Now as for current ideas and projects similar in concept to c--, that is interesting to think about.

Maybe the startup lesson is sometimes, if you try to intermediate yourself as a middleman, even if you do a good job of it, and appear to be a good idea, it just doesn't work. It would be interesting to dissect the c-- experience and figure out why.

_delirium · on Oct 27, 2013

GCC did already exist when the C-- project was started, so that part didn't really change. The C-- team's hypothesis was that some kinds of languages (especially functional languages) would benefit from a cross-platform layer that is a better compilation target than C, partly through being a bit more low-level. The previous two popular routes were native-code compilers and compile-via-C compilers. Native-code compilers have the disadvantage that porting them and maintaining them on N architectures is significant work, and compile-via-C compilers have the disadvantage that C isn't a very convenient compilation target for many language features, especially to efficiently compile some common FP language features. The hope was that C-- would be a nice middle ground between compiling via C and compiling to native code, producing a target that was nicer than C as a target.
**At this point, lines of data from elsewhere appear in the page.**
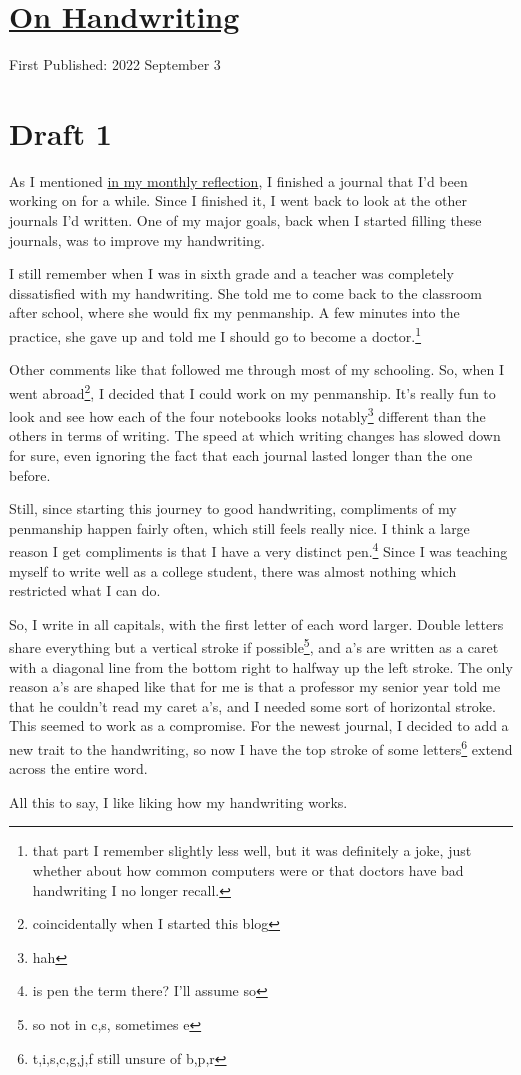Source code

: \documentclass[12pt]{article}[titlepage]
\newcommand{\1}{\={a}}
\newcommand{\2}{\={e}}
\newcommand{\3}{\={\i}}
\newcommand{\4}{\=o}
\newcommand{\5}{\=u}
\newcommand{\6}{\={A}}
\renewcommand{\,}{\textsuperscript{,}}
\begin{document}
\doublespacing
\section{\href{handwriting.html}{On Handwriting}}
First Published: 2022 September 3

\section{Draft 1}
As I mentioned \href{reflection-august-2022.html}{in my monthly reflection}, I finished a journal that I'd been working on for a while.
Since I finished it, I went back to look at the other journals I'd written.
One of my major goals, back when I started filling these journals, was to improve my handwriting.

I still remember when I was in sixth grade and a teacher was completely dissatisfied with my handwriting.
She told me to come back to the classroom after school, where she would fix my penmanship.
A few minutes into the practice, she gave up and told me I should go to become a doctor.\footnote{that part I remember slightly less well, but it was definitely a joke, just whether about how common computers were or that doctors have bad handwriting I no longer recall.}

Other comments like that followed me through most of my schooling.
So, when I went abroad\footnote{coincidentally when I started this blog}, I decided that I could work on my penmanship.
It's really fun to look and see how each of the four notebooks looks notably\footnote{hah} different than the others in terms of writing.
The speed at which writing changes has slowed down for sure, even ignoring the fact that each journal lasted longer than the one before.

Still, since starting this journey to good handwriting, compliments of my penmanship happen fairly often, which still feels really nice.
I think a large reason I get compliments is that I have a very distinct pen.\footnote{is pen the term there? I'll assume so}
Since I was teaching myself to write well as a college student, there was almost nothing which restricted what I can do.

So, I write in all capitals, with the first letter of each word larger.
Double letters share everything but a vertical stroke if possible\footnote{so not in c,s, sometimes e}, and a's are written as a caret with a diagonal line from the bottom right to halfway up the left stroke.
The only reason a's are shaped like that for me is that a professor my senior year told me that he couldn't read my caret a's, and I needed some sort of horizontal stroke.
This seemed to work as a compromise.
For the newest journal, I decided to add a new trait to the handwriting, so now I have the top stroke of some letters\footnote{t,i,s,c,g,j,f still unsure of b,p,r} extend across the entire word.

All this to say, I like liking how my handwriting works.
\end{document}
Imo, that hypothesis did have some legs, but people are now instead usually using LLVM in various ways to accomplish it. LLVM's intermediate representation isn't really properly cross-platform, but it can be sort of hacked to be used for that purpose.
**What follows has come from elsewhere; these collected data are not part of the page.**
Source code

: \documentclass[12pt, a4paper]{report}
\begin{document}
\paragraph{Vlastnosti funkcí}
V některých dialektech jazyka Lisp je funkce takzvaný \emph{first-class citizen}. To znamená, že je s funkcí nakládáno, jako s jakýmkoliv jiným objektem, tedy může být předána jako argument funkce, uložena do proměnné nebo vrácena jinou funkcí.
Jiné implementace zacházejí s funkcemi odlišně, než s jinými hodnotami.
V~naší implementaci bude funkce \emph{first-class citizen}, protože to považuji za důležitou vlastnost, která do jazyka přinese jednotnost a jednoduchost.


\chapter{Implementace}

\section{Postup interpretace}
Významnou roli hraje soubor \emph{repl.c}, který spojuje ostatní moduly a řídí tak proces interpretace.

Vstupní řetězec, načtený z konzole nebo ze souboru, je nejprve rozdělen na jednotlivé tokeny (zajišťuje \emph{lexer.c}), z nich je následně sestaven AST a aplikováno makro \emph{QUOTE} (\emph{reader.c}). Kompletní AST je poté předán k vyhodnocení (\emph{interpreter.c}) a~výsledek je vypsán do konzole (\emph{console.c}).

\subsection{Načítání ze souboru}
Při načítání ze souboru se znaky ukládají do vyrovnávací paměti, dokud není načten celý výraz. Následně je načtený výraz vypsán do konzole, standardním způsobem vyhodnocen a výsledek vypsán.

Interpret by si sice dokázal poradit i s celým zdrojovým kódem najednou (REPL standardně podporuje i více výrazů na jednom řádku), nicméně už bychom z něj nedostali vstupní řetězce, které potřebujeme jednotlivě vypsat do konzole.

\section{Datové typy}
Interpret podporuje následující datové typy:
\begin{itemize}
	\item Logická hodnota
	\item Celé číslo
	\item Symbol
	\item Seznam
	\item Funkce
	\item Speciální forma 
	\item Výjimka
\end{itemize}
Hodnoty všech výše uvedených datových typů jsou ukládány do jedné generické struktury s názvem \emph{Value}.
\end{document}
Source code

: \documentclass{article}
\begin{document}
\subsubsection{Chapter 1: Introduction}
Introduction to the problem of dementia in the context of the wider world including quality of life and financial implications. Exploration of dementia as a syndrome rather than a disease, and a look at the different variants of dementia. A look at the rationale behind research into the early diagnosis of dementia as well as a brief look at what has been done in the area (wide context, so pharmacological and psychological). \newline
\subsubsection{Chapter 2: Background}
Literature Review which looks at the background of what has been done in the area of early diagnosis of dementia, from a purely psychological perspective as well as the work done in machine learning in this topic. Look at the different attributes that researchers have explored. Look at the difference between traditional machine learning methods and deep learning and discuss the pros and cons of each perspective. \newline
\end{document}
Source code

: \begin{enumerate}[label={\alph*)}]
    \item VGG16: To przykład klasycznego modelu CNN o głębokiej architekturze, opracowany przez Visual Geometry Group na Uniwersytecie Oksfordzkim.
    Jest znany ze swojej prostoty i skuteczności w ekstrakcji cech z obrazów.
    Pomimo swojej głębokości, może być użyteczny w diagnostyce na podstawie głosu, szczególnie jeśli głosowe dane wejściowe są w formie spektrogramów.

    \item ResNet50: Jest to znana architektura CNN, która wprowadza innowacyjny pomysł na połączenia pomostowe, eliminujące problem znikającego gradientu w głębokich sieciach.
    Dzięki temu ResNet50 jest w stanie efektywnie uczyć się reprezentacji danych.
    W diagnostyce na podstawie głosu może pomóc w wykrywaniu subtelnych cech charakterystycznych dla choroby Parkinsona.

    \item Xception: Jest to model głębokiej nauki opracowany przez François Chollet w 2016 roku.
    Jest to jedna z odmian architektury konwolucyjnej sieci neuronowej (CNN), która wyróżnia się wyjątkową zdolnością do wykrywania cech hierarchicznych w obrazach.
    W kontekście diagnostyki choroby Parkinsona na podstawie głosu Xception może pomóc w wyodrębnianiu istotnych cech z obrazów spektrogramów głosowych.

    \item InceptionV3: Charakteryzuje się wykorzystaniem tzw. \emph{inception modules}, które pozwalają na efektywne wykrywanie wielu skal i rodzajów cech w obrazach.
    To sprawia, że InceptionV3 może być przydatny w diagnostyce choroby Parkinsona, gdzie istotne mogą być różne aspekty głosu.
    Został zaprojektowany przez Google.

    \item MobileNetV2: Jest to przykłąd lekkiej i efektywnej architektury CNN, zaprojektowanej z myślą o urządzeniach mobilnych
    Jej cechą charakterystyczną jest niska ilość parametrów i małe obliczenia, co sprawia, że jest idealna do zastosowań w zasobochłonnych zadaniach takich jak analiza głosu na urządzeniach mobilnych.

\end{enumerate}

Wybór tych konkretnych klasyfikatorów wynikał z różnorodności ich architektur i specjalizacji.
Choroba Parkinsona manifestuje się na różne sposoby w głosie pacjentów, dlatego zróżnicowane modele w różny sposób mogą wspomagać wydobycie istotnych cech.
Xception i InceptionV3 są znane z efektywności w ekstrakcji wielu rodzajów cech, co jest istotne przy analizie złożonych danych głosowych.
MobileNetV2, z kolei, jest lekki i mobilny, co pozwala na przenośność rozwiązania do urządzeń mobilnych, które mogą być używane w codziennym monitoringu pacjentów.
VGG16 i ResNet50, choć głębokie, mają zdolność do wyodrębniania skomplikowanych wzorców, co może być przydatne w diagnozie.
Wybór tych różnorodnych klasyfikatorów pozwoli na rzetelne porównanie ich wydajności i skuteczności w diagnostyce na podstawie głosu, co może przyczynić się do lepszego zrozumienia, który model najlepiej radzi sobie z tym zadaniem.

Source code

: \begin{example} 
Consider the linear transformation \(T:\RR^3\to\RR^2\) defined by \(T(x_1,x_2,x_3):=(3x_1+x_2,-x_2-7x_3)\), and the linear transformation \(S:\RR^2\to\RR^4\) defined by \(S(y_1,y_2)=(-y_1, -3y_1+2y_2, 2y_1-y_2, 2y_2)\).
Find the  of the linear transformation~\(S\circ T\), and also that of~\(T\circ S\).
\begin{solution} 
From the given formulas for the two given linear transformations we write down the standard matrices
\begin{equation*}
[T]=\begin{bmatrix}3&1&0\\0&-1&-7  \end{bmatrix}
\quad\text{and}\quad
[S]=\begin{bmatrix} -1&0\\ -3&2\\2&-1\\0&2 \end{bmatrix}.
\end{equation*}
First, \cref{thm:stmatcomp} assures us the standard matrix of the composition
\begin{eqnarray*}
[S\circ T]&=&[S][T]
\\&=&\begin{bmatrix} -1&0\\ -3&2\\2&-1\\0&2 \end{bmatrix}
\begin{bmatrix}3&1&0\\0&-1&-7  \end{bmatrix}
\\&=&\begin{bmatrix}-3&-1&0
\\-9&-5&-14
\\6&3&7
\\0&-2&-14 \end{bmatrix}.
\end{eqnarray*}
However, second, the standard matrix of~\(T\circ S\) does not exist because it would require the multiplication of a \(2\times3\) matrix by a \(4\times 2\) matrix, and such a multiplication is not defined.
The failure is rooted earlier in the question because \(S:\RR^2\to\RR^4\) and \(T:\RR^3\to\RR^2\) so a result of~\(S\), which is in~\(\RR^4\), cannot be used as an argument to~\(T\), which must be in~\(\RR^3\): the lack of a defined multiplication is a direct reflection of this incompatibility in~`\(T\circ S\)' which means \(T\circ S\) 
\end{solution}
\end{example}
mattgreenrocks · on Oct 27, 2013

Do you think LLVM IR covers this ground adequately, despite not being cross-platform?

_delirium · on Oct 27, 2013

I'm not really a language implementor, more of a spectator of language implementations, so someone with more experience would give a better answer.

My impression is that the GHC people, at least, still think that C-- is a nicer IR than LLVM-IR for their purposes. But they are slowly moving more things to LLVM anyway, because the LLVM project as a project has, in the meantime, built up a lot more momentum and infrastructure. In the early 2000s this wasn't obvious, but in 2013 it's clear that LLVM has an ecosystem, institutional support, resources to maintain ports, etc., while C-- didn't manage to get the same traction.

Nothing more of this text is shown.